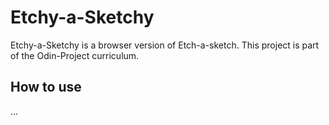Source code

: # Etchy-a-Sketchy

Etchy-a-Sketchy is a browser version of Etch-a-sketch.
This project is part of the Odin-Project curriculum.

## How to use

...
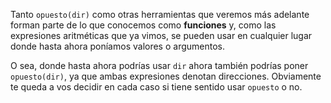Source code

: Tanto `opuesto(dir)` como otras herramientas que veremos más adelante forman parte de lo que conocemos como **funciones** y, como las expresiones aritméticas que ya vimos, se pueden usar en cualquier lugar donde hasta ahora poníamos valores o argumentos.

O sea, donde hasta ahora podrías usar `dir` ahora también podrías poner `opuesto(dir)`, ya que ambas expresiones denotan direcciones. Obviamente te queda a vos decidir en cada caso si tiene sentido usar `opuesto` o no.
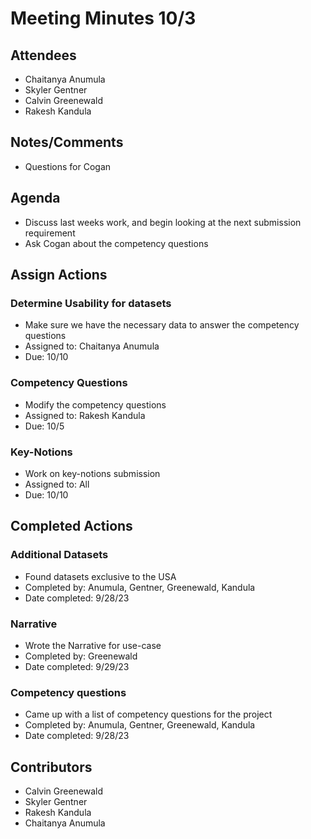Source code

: # Meeting Minutes 10/3

## Attendees
* Chaitanya Anumula
* Skyler Gentner
* Calvin Greenewald
* Rakesh Kandula

## Notes/Comments
* Questions for Cogan 

## Agenda
* Discuss last weeks work, and begin looking at the next submission requirement
* Ask Cogan about the competency questions 

## Assign Actions
### Determine Usability for datasets
* Make sure we have the necessary data to answer the competency questions
* Assigned to: Chaitanya Anumula
* Due: 10/10

### Competency Questions 
* Modify the competency questions
* Assigned to: Rakesh Kandula
* Due: 10/5

### Key-Notions 
* Work on key-notions submission
* Assigned to: All 
* Due: 10/10

## Completed Actions
### Additional Datasets
* Found datasets exclusive to the USA
* Completed by: Anumula, Gentner, Greenewald, Kandula
* Date completed: 9/28/23

### Narrative
* Wrote the Narrative for use-case
* Completed by: Greenewald
* Date completed: 9/29/23

### Competency questions
* Came up with a list of competency questions for the project
* Completed by: Anumula, Gentner, Greenewald, Kandula
* Date completed: 9/28/23

## Contributors
* Calvin Greenewald
* Skyler Gentner
* Rakesh Kandula
* Chaitanya Anumula
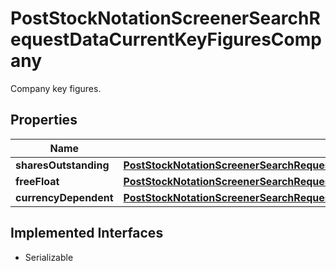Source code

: 

# PostStockNotationScreenerSearchRequestDataCurrentKeyFiguresCompany

Company key figures.

## Properties

Name | Type | Description | Notes
------------ | ------------- | ------------- | -------------
**sharesOutstanding** | [**PostStockNotationScreenerSearchRequestDataCurrentKeyFiguresCompanySharesOutstanding**](PostStockNotationScreenerSearchRequestDataCurrentKeyFiguresCompanySharesOutstanding.md) |  |  [optional]
**freeFloat** | [**PostStockNotationScreenerSearchRequestDataCurrentKeyFiguresCompanyFreeFloat**](PostStockNotationScreenerSearchRequestDataCurrentKeyFiguresCompanyFreeFloat.md) |  |  [optional]
**currencyDependent** | [**PostStockNotationScreenerSearchRequestDataCurrentKeyFiguresCompanyCurrencyDependent**](PostStockNotationScreenerSearchRequestDataCurrentKeyFiguresCompanyCurrencyDependent.md) |  |  [optional]


## Implemented Interfaces

* Serializable



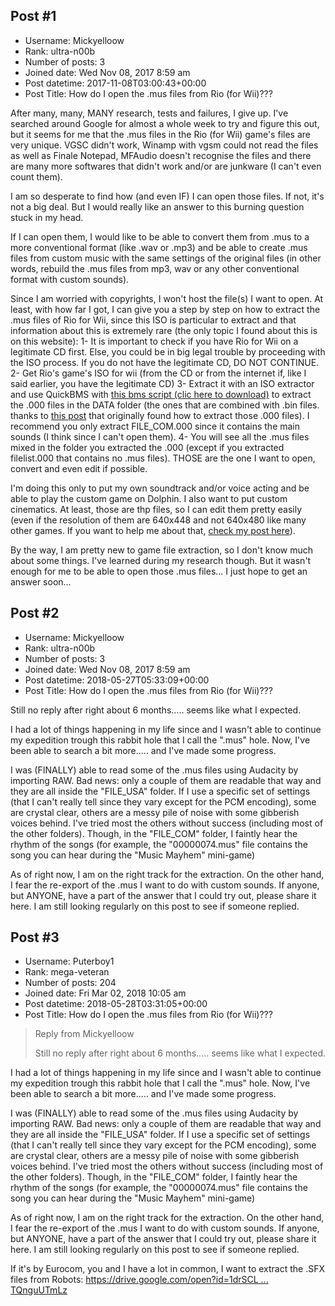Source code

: ## Post #1
- Username: Mickyelloow
- Rank: ultra-n00b
- Number of posts: 3
- Joined date: Wed Nov 08, 2017 8:59 am
- Post datetime: 2017-11-08T03:00:43+00:00
- Post Title: How do I open the .mus files from Rio (for Wii)???

After many, many, MANY research, tests and failures, I give up. I've searched around Google for almost a whole week to try and figure this out, but it seems for me that the .mus files in the Rio (for Wii) game's files are very unique. VGSC didn't work, Winamp with vgsm could not read the files as well as Finale Notepad, MFAudio doesn't recognise the files and there are many more softwares that didn't work and/or are junkware (I can't even count them).

I am so desperate to find how (and even IF) I can open those files. If not, it's not a big deal. But I would really like an answer to this burning question stuck in my head.

If I can open them, I would like to be able to convert them from .mus to a more conventional format (like .wav or .mp3) and be able to create .mus files from custom music with the same settings of the original files (in other words, rebuild the .mus files from mp3, wav or any other conventional format with custom sounds).

Since I am worried with copyrights, I won't host the file(s) I want to open. At least, with how far I got, I can give you a step by step on how to extract the .mus files of Rio for Wii, since this ISO is particular to extract and that information about this is extremely rare (the only topic I found about this is on this website):
   1- It is important to check if you have Rio for Wii on a legitimate CD first. Else, you could be in big legal trouble by proceeding with the ISO process. If you do not have the legitimate CD, DO NOT CONTINUE.
   2- Get Rio's game's ISO for wii (from the CD or from the internet if, like I said earlier, you have the legitimate CD)
   3- Extract it with an ISO extractor and use QuickBMS with [this bms script (clic here to download)](http://aluigi.altervista.org/bms/rio.bms) to extract the .000 files in the DATA folder (the ones that are combined with .bin files. thanks to [this post](http://forum.xentax.com/viewtopic.php?f=10&t=8026) that originally found how to extract those .000 files). I recommend you only extract FILE_COM.000 since it contains the main sounds (I think since I can't open them).
   4- You will see all the .mus files mixed in the folder you extracted the .000 (except if you extracted filelist.000 that contains no .mus files). THOSE are the one I want to open, convert and even edit if possible.

I'm doing this only to put my own soundtrack and/or voice acting and be able to play the custom game on Dolphin. I also want to put custom cinematics. At least, those are thp files, so I can edit them pretty easily (even if the resolution of them are 640x448 and not 640x480 like many other games. If you want to help me about that, [check my post here](http://forum.xentax.com/viewtopic.php?f=36&t=17280)).

By the way, I am pretty new to game file extraction, so I don't know much about some things. I've learned during my research though. But it wasn't enough for me to be able to open those .mus files... I just hope to get an answer soon...
## Post #2
- Username: Mickyelloow
- Rank: ultra-n00b
- Number of posts: 3
- Joined date: Wed Nov 08, 2017 8:59 am
- Post datetime: 2018-05-27T05:33:09+00:00
- Post Title: How do I open the .mus files from Rio (for Wii)???

Still no reply after right about 6 months..... seems like what I expected.

I had a lot of things happening in my life since and I wasn't able to continue my expedition trough this rabbit hole that I call the ".mus" hole. Now, I've been able to search a bit more..... and I've made some progress.

I was (FINALLY) able to read some of the .mus files using Audacity by importing RAW. Bad news: only a couple of them are readable that way and they are all inside the "FILE_USA" folder. If I use a specific set of settings (that I can't really tell since they vary except for the PCM encoding), some are crystal clear, others are a messy pile of noise with some gibberish voices behind. I've tried most the others without success (including most of the other folders). Though, in the "FILE_COM" folder, I faintly hear the rhythm of the songs (for example, the "00000074.mus" file contains the song you can hear during the "Music Mayhem" mini-game)

As of right now, I am on the right track for the extraction. On the other hand, I fear the re-export of the .mus I want to do with custom sounds. If anyone, but ANYONE, have a part of the answer that I could try out, please share it here. I am still looking regularly on this post to see if someone replied.
## Post #3
- Username: Puterboy1
- Rank: mega-veteran
- Number of posts: 204
- Joined date: Fri Mar 02, 2018 10:05 am
- Post datetime: 2018-05-28T03:31:05+00:00
- Post Title: How do I open the .mus files from Rio (for Wii)???

> Reply from Mickyelloow
>
> Still no reply after right about 6 months..... seems like what I expected.

I had a lot of things happening in my life since and I wasn't able to continue my expedition trough this rabbit hole that I call the ".mus" hole. Now, I've been able to search a bit more..... and I've made some progress.

I was (FINALLY) able to read some of the .mus files using Audacity by importing RAW. Bad news: only a couple of them are readable that way and they are all inside the "FILE_USA" folder. If I use a specific set of settings (that I can't really tell since they vary except for the PCM encoding), some are crystal clear, others are a messy pile of noise with some gibberish voices behind. I've tried most the others without success (including most of the other folders). Though, in the "FILE_COM" folder, I faintly hear the rhythm of the songs (for example, the "00000074.mus" file contains the song you can hear during the "Music Mayhem" mini-game)

As of right now, I am on the right track for the extraction. On the other hand, I fear the re-export of the .mus I want to do with custom sounds. If anyone, but ANYONE, have a part of the answer that I could try out, please share it here. I am still looking regularly on this post to see if someone replied.

If it's by Eurocom, you and I have a lot in common, I want to extract the .SFX files from Robots: [https://drive.google.com/open?id=1drSCL ... TQnguUTmLz](https://drive.google.com/open?id=1drSCL6cMCLUE4Q6KjsDJc8TQnguUTmLz)
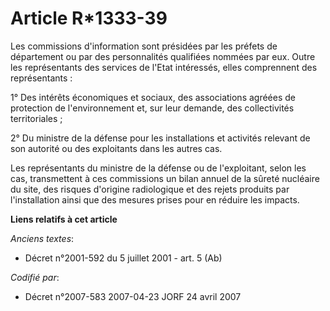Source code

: # Article R*1333-39

Les commissions d'information sont présidées par les préfets de département ou par des personnalités qualifiées nommées par
eux. Outre les représentants des services de l'Etat intéressés, elles comprennent des représentants :

1° Des intérêts économiques et sociaux, des associations agréées de protection de l'environnement et, sur leur demande, des
collectivités territoriales ;

2° Du ministre de la défense pour les installations et activités relevant de son autorité ou des exploitants dans les autres
cas.

Les représentants du ministre de la défense ou de l'exploitant, selon les cas, transmettent à ces commissions un bilan annuel
de la sûreté nucléaire du site, des risques d'origine radiologique et des rejets produits par l'installation ainsi que des
mesures prises pour en réduire les impacts.

**Liens relatifs à cet article**

_Anciens textes_:

  - Décret n°2001-592 du 5 juillet 2001 - art. 5 (Ab)

_Codifié par_:

  - Décret n°2007-583 2007-04-23 JORF 24 avril 2007
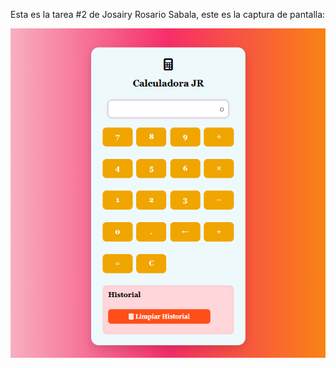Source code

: Esta es la tarea #2 de Josairy Rosario Sabala, este es la captura de pantalla:

![CalculadoraJR](CalculadoraJR.png)

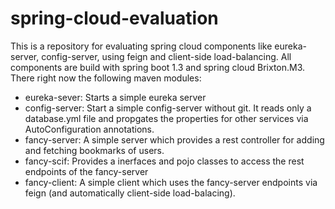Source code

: # spring-cloud-evaluation

This is a repository for evaluating spring cloud components like eureka-server, config-server, using feign and client-side load-balancing.
All components are build with spring boot 1.3 and spring cloud Brixton.M3. There right now the following maven modules:

- eureka-sever: Starts a simple eureka server
- config-server: Start a simple config-server without git. It reads only a database.yml file and propgates the properties for other services via AutoConfiguration annotations.
- fancy-server: A simple server which provides a rest controller for adding and fetching bookmarks of users.
- fancy-scif: Provides a inerfaces and pojo classes to access the rest endpoints of the fancy-server 
- fancy-client: A simple client which uses the fancy-server endpoints via feign (and automatically client-side load-balacing).
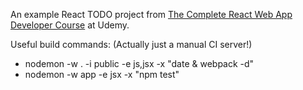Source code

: An example React TODO project from [The Complete React Web App Developer Course](https://www.udemy.com/the-complete-react-web-app-developer-course/) at Udemy.

Useful build commands: (Actually just a manual CI server!)
- nodemon -w . -i public -e js,jsx -x "date & webpack -d"
- nodemon -w app -e jsx -x "npm test"
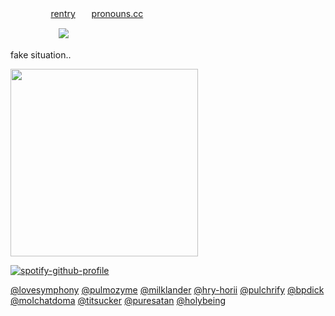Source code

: 

ㅤㅤㅤㅤㅤ[rentry](https://rentry.co/tsokkur)ㅤㅤ[pronouns.cc](https://pronouns.cc/@lustangel)

ㅤㅤㅤㅤㅤㅤ![](https://komarev.com/ghpvc/?username=lustangel&label=pooks&color=35392A)

fake situation..

<img src="https://files.catbox.moe/xqxkeu.gif" width="300">


[![spotify-github-profile](https://spotify-github-profile.kittinanx.com/api/view?uid=31zbblnlr2w65oeixrz3ikwwf7xq&cover_image=true&theme=novatorem&show_offline=false&background_color=121212&interchange=true&bar_color=53b14f&bar_color_cover=true)](https://github.com/kittinan/spotify-github-profile)

[@lovesymphony](https://github.com/lovesymphony) [@pulmozyme](https://github.com/pulmozyme) [@milklander](https://github.com/milklander) [@hry-horii](https://github.com/hry-horii) [@pulchrify](https://github.com/pulchrify) [@bpdick](https://github.com/bpdick) [@moIchatdoma](https://github.com/moIchatdoma) [@titsucker](https://github.com/titsucker) [@puresatan](https://github.com/puresatan) [@holybeing](https://github.com/holybeing)
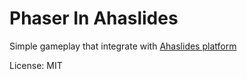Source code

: # Phaser In Ahaslides

Simple gameplay that integrate with [Ahaslides platform](https://presenter.ahaslides.com)

License: MIT
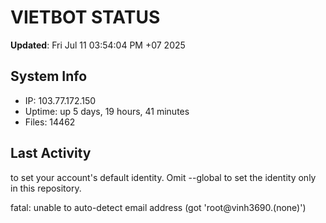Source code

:# VIETBOT STATUS
**Updated**: Fri Jul 11 03:54:04 PM +07 2025

## System Info
- IP: 103.77.172.150
- Uptime: up 5 days, 19 hours, 41 minutes
- Files: 14462

## Last Activity

to set your account's default identity.
Omit --global to set the identity only in this repository.

fatal: unable to auto-detect email address (got 'root@vinh3690.(none)')

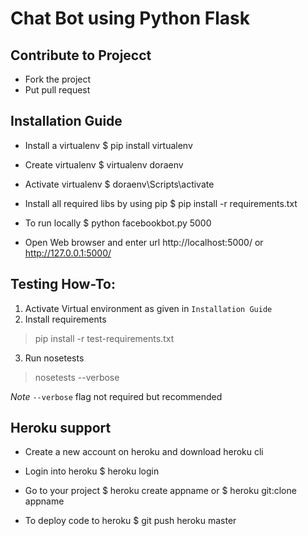 # Chat Bot using Python Flask

## Contribute to Projecct
* Fork the project
* Put pull request

## Installation Guide

* Install a virtualenv
$ pip install virtualenv

* Create virtualenv
$ virtualenv doraenv

* Activate virtualenv
$ doraenv\Scripts\activate

* Install all required libs by using pip
$ pip install -r requirements.txt

* To run locally
$ python facebookbot.py 5000

* Open Web browser and enter url
http://localhost:5000/ or http://127.0.0.1:5000/

## Testing How-To:


1. Activate Virtual environment as given in `Installation Guide`
2. Install requirements
> pip install -r test-requirements.txt
3. Run nosetests
> nosetests --verbose

*Note* `--verbose` flag not required but recommended

## Heroku support
* Create a new account on heroku and download heroku cli
* Login into heroku
$ heroku login

* Go to your project 
$ heroku create appname  or $ heroku git:clone appname

* To deploy code to heroku
$ git push heroku master

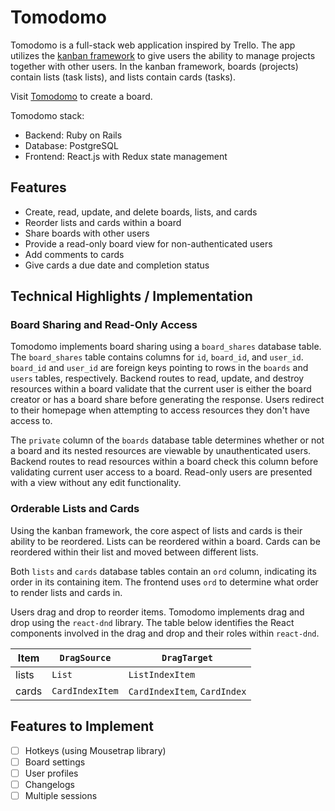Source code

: # Tomodomo

[kanban]: https://en.wikipedia.org/wiki/Kanban_(development)

Tomodomo is a full-stack web application inspired by Trello.  The app
utilizes the [kanban framework][kanban] to give users the ability to
manage projects together with other users.  In the kanban framework,
boards (projects) contain lists (task lists), and lists contain cards
(tasks).

[heroku]: https://www.mytomodomo.com
Visit [Tomodomo][heroku] to create a board.

Tomodomo stack:
* Backend: Ruby on Rails
* Database: PostgreSQL
* Frontend: React.js with Redux state management

## Features

* Create, read, update, and delete boards, lists, and cards
* Reorder lists and cards within a board
* Share boards with other users
* Provide a read-only board view for non-authenticated users
* Add comments to cards
* Give cards a due date and completion status

## Technical Highlights / Implementation

### Board Sharing and Read-Only Access

Tomodomo implements board sharing using a `board_shares` database table.
The `board_shares` table contains columns for `id`, `board_id`, and
`user_id`.  `board_id` and `user_id` are foreign keys pointing to
rows in the `boards` and `users` tables, respectively.  Backend routes
to read, update, and destroy resources within a board validate that the
current user is either the board creator or has a board share before
generating the response.  Users redirect to their homepage when
attempting to access resources they don't have access to.

The `private` column of the `boards` database table determines whether
or not a board and its nested resources are viewable by unauthenticated
users.  Backend routes to read resources within a board check this
column before validating current user access to a board.  Read-only
users are presented with a view without any edit functionality.

### Orderable Lists and Cards

Using the kanban framework, the core aspect of lists and cards is their
ability to be reordered.  Lists can be reordered within a board.  Cards
can be reordered within their list and moved between different lists.  

Both `lists` and `cards` database tables contain an `ord` column,
indicating its order in its containing item.  The frontend uses `ord`
to determine what order to render lists and cards in.

Users drag and drop to reorder items.  Tomodomo implements drag and drop
using the `react-dnd` library.  The table below identifies the React
components involved in the drag and drop and their roles within
`react-dnd`.

Item        | `DragSource`    | `DragTarget`
----------- | --------------- | ---------------------------
lists       | `List`          | `ListIndexItem`
cards       | `CardIndexItem` | `CardIndexItem`, `CardIndex`

## Features to Implement

- [ ] Hotkeys (using Mousetrap library)
- [ ] Board settings
- [ ] User profiles
- [ ] Changelogs
- [ ] Multiple sessions
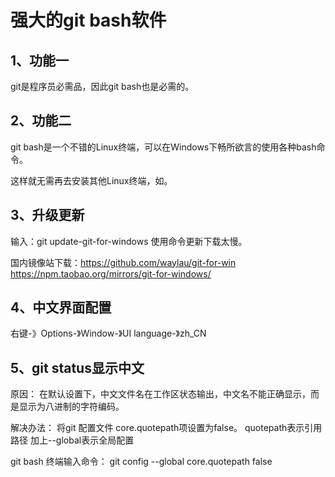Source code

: # 强大的git bash软件

## 1、功能一
git是程序员必需品，因此git bash也是必需的。

## 2、功能二
git bash是一个不错的Linux终端，可以在Windows下畅所欲言的使用各种bash命令。

这样就无需再去安装其他Linux终端，如。

## 3、升级更新
输入：git update-git-for-windows
使用命令更新下载太慢。

国内镜像站下载：https://github.com/waylau/git-for-win
https://npm.taobao.org/mirrors/git-for-windows/

## 4、中文界面配置
右键-》Options-》Window-》UI language-》zh_CN

## 5、git status显示中文
原因：
在默认设置下，中文文件名在工作区状态输出，中文名不能正确显示，而是显示为八进制的字符编码。

解决办法：
将git 配置文件 core.quotepath项设置为false。
quotepath表示引用路径
加上--global表示全局配置

git bash 终端输入命令：
git config --global core.quotepath false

# [WHAT THIS TASK INVOLVES]
Taking the entries above, copy word for word the lines from the one with "If it's by Eurocom, you" up to and including the one with "# Article R*1333-39", without any picture.

# [RESULT OF THE EXERCISE]
If it's by Eurocom, you and I have a lot in common, I want to extract the .SFX files from Robots: [https://drive.google.com/open?id=1drSCL ... TQnguUTmLz](https://drive.google.com/open?id=1drSCL6cMCLUE4Q6KjsDJc8TQnguUTmLz)
Source code

: # Article R*1333-39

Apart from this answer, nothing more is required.